● Directions for this task:
Lines below that hold the word "Address" must be copied in full.

● Given information:
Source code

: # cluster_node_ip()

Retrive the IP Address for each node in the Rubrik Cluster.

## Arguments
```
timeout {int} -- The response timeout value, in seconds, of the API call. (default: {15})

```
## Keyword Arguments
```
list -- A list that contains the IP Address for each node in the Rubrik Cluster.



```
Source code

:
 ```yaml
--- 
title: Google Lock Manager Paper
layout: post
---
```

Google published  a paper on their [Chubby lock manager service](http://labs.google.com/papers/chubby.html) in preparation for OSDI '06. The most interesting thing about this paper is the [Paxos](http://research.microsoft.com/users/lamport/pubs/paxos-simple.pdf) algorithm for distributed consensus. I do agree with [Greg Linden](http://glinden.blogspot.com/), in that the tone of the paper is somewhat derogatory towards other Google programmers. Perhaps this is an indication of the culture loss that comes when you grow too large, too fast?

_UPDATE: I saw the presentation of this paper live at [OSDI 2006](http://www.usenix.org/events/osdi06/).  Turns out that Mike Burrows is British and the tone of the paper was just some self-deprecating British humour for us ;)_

==

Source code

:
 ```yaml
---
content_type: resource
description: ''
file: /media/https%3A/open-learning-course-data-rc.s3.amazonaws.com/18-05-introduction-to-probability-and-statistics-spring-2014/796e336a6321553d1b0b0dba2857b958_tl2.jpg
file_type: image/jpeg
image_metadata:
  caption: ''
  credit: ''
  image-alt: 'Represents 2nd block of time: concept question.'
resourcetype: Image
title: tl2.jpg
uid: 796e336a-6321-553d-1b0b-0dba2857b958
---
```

--

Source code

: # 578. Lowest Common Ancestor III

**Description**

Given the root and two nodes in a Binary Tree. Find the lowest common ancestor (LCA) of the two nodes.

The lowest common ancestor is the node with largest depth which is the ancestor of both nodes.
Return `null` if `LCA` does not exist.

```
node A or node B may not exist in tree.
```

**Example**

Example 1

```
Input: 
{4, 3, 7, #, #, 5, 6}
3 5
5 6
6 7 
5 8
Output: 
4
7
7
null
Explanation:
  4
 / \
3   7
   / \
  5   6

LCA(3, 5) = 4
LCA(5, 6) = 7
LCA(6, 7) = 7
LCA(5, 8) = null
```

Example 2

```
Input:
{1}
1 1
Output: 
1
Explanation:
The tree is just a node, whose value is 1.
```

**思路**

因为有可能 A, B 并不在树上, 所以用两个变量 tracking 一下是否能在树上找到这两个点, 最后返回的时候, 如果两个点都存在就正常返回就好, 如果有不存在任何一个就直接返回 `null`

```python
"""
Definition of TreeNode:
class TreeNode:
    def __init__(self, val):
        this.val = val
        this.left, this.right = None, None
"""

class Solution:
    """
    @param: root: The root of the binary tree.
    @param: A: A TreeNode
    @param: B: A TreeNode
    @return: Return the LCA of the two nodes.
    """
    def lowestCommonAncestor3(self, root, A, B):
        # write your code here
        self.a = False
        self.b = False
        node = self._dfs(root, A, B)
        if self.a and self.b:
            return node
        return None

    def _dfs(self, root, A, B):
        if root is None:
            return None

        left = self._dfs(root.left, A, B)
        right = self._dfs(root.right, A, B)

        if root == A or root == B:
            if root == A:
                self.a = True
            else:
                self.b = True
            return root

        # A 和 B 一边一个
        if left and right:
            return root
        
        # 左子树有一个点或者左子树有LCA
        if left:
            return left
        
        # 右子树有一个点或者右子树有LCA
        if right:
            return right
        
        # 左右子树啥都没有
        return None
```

● Exercise solution:
Retrive the IP Address for each node in the Rubrik Cluster.
list -- A list that contains the IP Address for each node in the Rubrik Cluster.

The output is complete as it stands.